WHAT TO DO: Pictures are to be left out. Copy exactly, and only, the lines from the start of the entries below to the line with "5. Finally, use", both included.

(Records from a collection)
■ ■ ■ ■

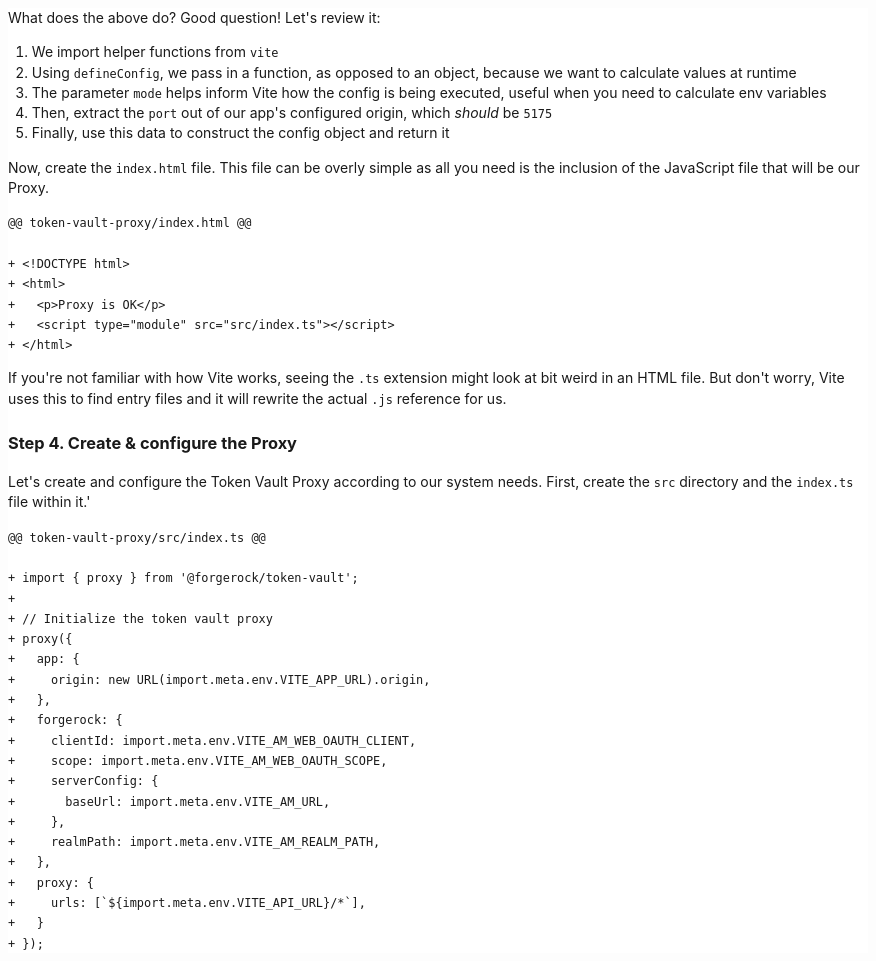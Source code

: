 What does the above do? Good question! Let's review it:

1. We import helper functions from `vite`
2. Using `defineConfig`, we pass in a function, as opposed to an object, because we want to calculate values at runtime
3. The parameter `mode` helps inform Vite how the config is being executed, useful when you need to calculate env variables
4. Then, extract the `port` out of our app's configured origin, which _should_ be `5175`
5. Finally, use this data to construct the config object and return it

Now, create the `index.html` file. This file can be overly simple as all you need is the inclusion of the JavaScript file that will be our Proxy.

```diff-html
@@ token-vault-proxy/index.html @@

+ <!DOCTYPE html>
+ <html>
+   <p>Proxy is OK</p>
+   <script type="module" src="src/index.ts"></script>
+ </html>
```

If you're not familiar with how Vite works, seeing the `.ts` extension might look at bit weird in an HTML file. But don't worry, Vite uses this to find entry files and it will rewrite the actual `.js` reference for us.

### Step 4. Create & configure the Proxy

Let's create and configure the Token Vault Proxy according to our system needs. First, create the `src` directory and the `index.ts` file within it.'

```diff-ts
@@ token-vault-proxy/src/index.ts @@

+ import { proxy } from '@forgerock/token-vault';
+
+ // Initialize the token vault proxy
+ proxy({
+   app: {
+     origin: new URL(import.meta.env.VITE_APP_URL).origin,
+   },
+   forgerock: {
+     clientId: import.meta.env.VITE_AM_WEB_OAUTH_CLIENT,
+     scope: import.meta.env.VITE_AM_WEB_OAUTH_SCOPE,
+     serverConfig: {
+       baseUrl: import.meta.env.VITE_AM_URL,
+     },
+     realmPath: import.meta.env.VITE_AM_REALM_PATH,
+   },
+   proxy: {
+     urls: [`${import.meta.env.VITE_API_URL}/*`],
+   }
+ });
```
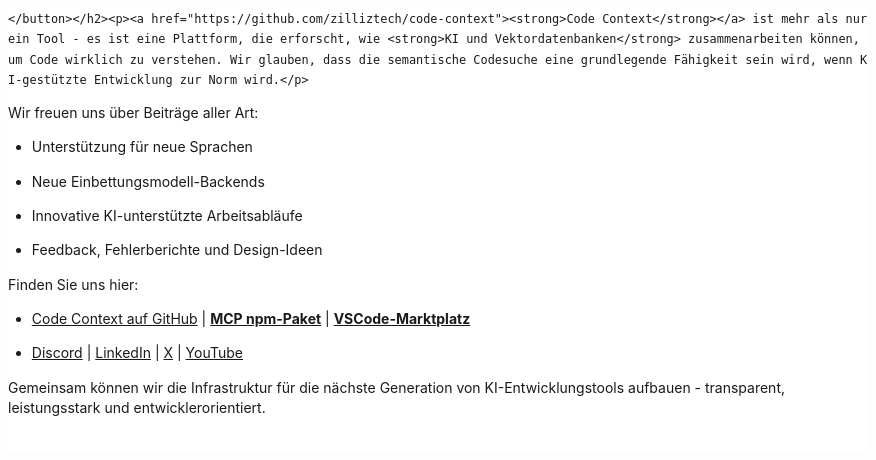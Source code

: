     </button></h2><p><a href="https://github.com/zilliztech/code-context"><strong>Code Context</strong></a> ist mehr als nur ein Tool - es ist eine Plattform, die erforscht, wie <strong>KI und Vektordatenbanken</strong> zusammenarbeiten können, um Code wirklich zu verstehen. Wir glauben, dass die semantische Codesuche eine grundlegende Fähigkeit sein wird, wenn KI-gestützte Entwicklung zur Norm wird.</p>
<p>Wir freuen uns über Beiträge aller Art:</p>
<ul>
<li><p>Unterstützung für neue Sprachen</p></li>
<li><p>Neue Einbettungsmodell-Backends</p></li>
<li><p>Innovative KI-unterstützte Arbeitsabläufe</p></li>
<li><p>Feedback, Fehlerberichte und Design-Ideen</p></li>
</ul>
<p>Finden Sie uns hier:</p>
<ul>
<li><p><a href="https://github.com/zilliztech/code-context">Code Context auf GitHub</a> | <a href="https://www.npmjs.com/package/@zilliz/code-context-mcp"><strong>MCP npm-Paket</strong></a> | <a href="https://marketplace.visualstudio.com/items?itemName=zilliz.semanticcodesearch"><strong>VSCode-Marktplatz</strong></a></p></li>
<li><p><a href="https://discuss.milvus.io/">Discord</a> | <a href="https://www.linkedin.com/company/the-milvus-project/">LinkedIn</a> | <a href="https://x.com/zilliz_universe">X</a> | <a href="https://www.youtube.com/@MilvusVectorDatabase/featured">YouTube</a></p></li>
</ul>
<p>Gemeinsam können wir die Infrastruktur für die nächste Generation von KI-Entwicklungstools aufbauen - transparent, leistungsstark und entwicklerorientiert.</p>
<p><a href="https://meetings.hubspot.com/chloe-williams1/milvus-office-hour">
  <span class="img-wrapper">
    <img translate="no" src="https://assets.zilliz.com/office_hour_83d4623510.png" alt="" class="doc-image" id="" />
    <span></span>
  </span>
</a></p>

■ ■ ■ ■

ANSWER FOR THIS EXERCISE:
Source code

: What does the above do? Good question! Let's review it:

1. We import helper functions from `vite`
2. Using `defineConfig`, we pass in a function, as opposed to an object, because we want to calculate values at runtime
3. The parameter `mode` helps inform Vite how the config is being executed, useful when you need to calculate env variables
4. Then, extract the `port` out of our app's configured origin, which _should_ be `5175`
5. Finally, use this data to construct the config object and return it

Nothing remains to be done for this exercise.